Do ponto de vista da produtividade, quando saiu o primeiro filme do “Homem de Ferro”, com Tony Stark a criar uma armadura usando realidade aumentada, a possibilidade ficcional do filme continua a ser fascinante e quantas vezes não desejei trabalhar a ciência que desenvolvia numa tela infinita que materializasse a minha imaginação. Porém, quando contabilizamos a percentagem de tempo que a promoção destes produtos dedica à produtividade, notamos ser marginal. O caminho da realidade aumentada que está a ser traçado é o caminho do consumo, não tanto o da produtividade (apesar da potencialidade). E quem se deixa fascinar pela tecnologia (como eu há cinco ou seis anos) começa já a poupar e preparar-se para fazer os maiores sacrifícios de modo a ter acesso à experiência da computação espacial através da realidade aumentada. É isto que nos torna livres? Se um dos desafios à psique humana era o excesso de tempo de ecrã, agora que se avizinha o tempo da multiplicação de ecrãs (não dos pães) , todo o esforço para controlar melhor esse tempo pode ficar comprometido.

Longe no fundo da Igreja onde habitualmente costumo ficar quando experiencio a Eucaristia, a hóstia quase não se vê. E se estiver sem óculos, por ser míope, preciso de acreditar que está lá porque vejo tudo desfocado.

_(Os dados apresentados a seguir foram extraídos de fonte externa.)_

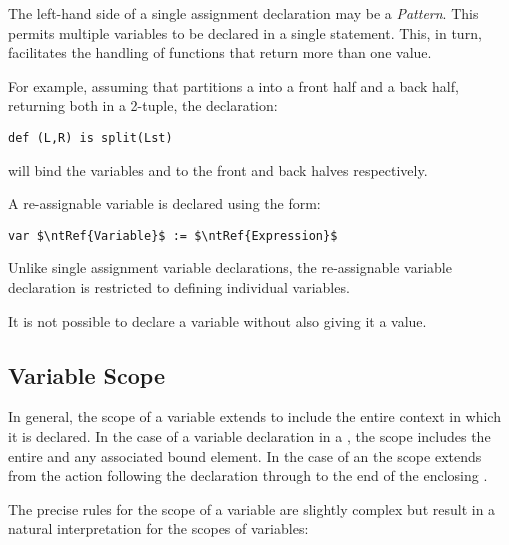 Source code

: The left-hand side of a single assignment declaration may be a \emph{Pattern}. This permits multiple variables to be declared in a single statement. This, in turn, facilitates the handling of functions that return more than one value.

For example, assuming that  partitions a  into a front half and a back half, returning both in a 2-tuple, the declaration:
\begin{lstlisting}
def (L,R) is split(Lst)
\end{lstlisting}
will bind the variables  and  to the front and back halves respectively.

A re-assignable variable is declared using the form:
\begin{lstlisting}[mathescape=true]
var $\ntRef{Variable}$ := $\ntRef{Expression}$
\end{lstlisting}

\begin{aside}
Unlike single assignment variable declarations, the re-assignable variable declaration is restricted to defining individual variables.
\end{aside}

\begin{aside}
It is not possible to declare a variable without also giving it a value.
\end{aside}

\subsection{Variable Scope}
\label{scope}
\hypertarget{Scope}{}

In general, the scope of a variable extends to include the entire context in which it is declared. In the case of a variable declaration in a , the scope includes the entire  and any associated bound element. In the case of an  the scope extends from the action following the declaration through to the end of the enclosing .

The precise rules for the scope of a variable are slightly complex but result in a natural interpretation for the scopes of variables:

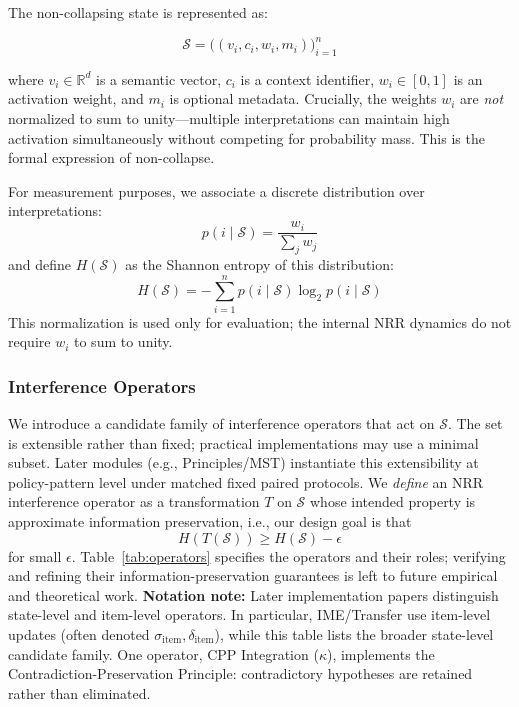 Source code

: \documentclass[11pt,a4paper]{article}
\begin{document}
The non-collapsing state is represented as:

\begin{equation}
\mathcal{S} = \bigl((v_i, c_i, w_i, m_i)\bigr)_{i=1}^{n}
\end{equation}

where $v_i \in \mathbb{R}^d$ is a semantic vector, $c_i$ is a context identifier, $w_i \in [0,1]$ is an activation weight, and $m_i$ is optional metadata. Crucially, the weights $w_i$ are \textit{not} normalized to sum to unity---multiple interpretations can maintain high activation simultaneously without competing for probability mass. This is the formal expression of non-collapse.

For measurement purposes, we associate a discrete distribution over interpretations:
\begin{equation}
p(i \mid \mathcal{S}) = \frac{w_i}{\sum_j w_j}
\end{equation}
and define $H(\mathcal{S})$ as the Shannon entropy of this distribution:
\begin{equation}
H(\mathcal{S}) = - \sum_{i=1}^{n} p(i \mid \mathcal{S}) \log_2 p(i \mid \mathcal{S})
\end{equation}
This normalization is used only for evaluation; the internal NRR dynamics do not require $w_i$ to sum to unity.

\subsubsection{Interference Operators}

We introduce a candidate family of interference operators that act on $\mathcal{S}$.
The set is extensible rather than fixed; practical implementations may use a minimal subset.
Later modules (e.g., Principles/MST) instantiate this extensibility at policy-pattern level under matched fixed paired protocols.
We \emph{define} an NRR interference operator as a transformation $T$ on $\mathcal{S}$
whose intended property is approximate information preservation, i.e., our design goal is that
\begin{equation}
H(T(\mathcal{S})) \geq H(\mathcal{S}) - \epsilon
\end{equation}
for small $\epsilon$.
Table~\ref{tab:operators} specifies the operators and their roles; verifying and refining their information-preservation guarantees is left to future empirical and theoretical work.
\textbf{Notation note:} Later implementation papers distinguish state-level and item-level operators.
In particular, IME/Transfer use item-level updates (often denoted $\sigma_{\text{item}}, \delta_{\text{item}}$),
while this table lists the broader state-level candidate family.
One operator, CPP Integration ($\kappa$), implements the Contradiction-Preservation Principle: contradictory hypotheses are retained rather than eliminated.
\end{document}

Um ecrã digital que coloca uns “olhos de abelha” na minha cara poderia corrigir digitalmente as limitações do meu corpo. É uma perspectiva positiva, mas até que ponto ver mal e pouco não fará parte da experiência eucarística? O meu caro amigo jesuíta e professor de filosofia P. Alfredo Dinis tinha uma pala no olho para recuperar de um deslocamento da retina e partilhou-me que, não podendo ver bem para fora, sentia-se convidado a olhar para dentro. Sentimos muito a necessidade de silêncio auditivo, mas creio avizinharem-se tempos em que começaremos a dar valor ao “silêncio visual” que convida a olhar o exterior des-digitalizado e real para reflectir sobre o nosso interior e aquilo que na vida tem real valor. E só conversando sobre estes assuntos poderemos não perder o controlo das nossas escolhas e evitar distrair o coração com coisas vãs e efémeras para estarmos atentos à Sua Voz que fala através da realidade à nossa volta.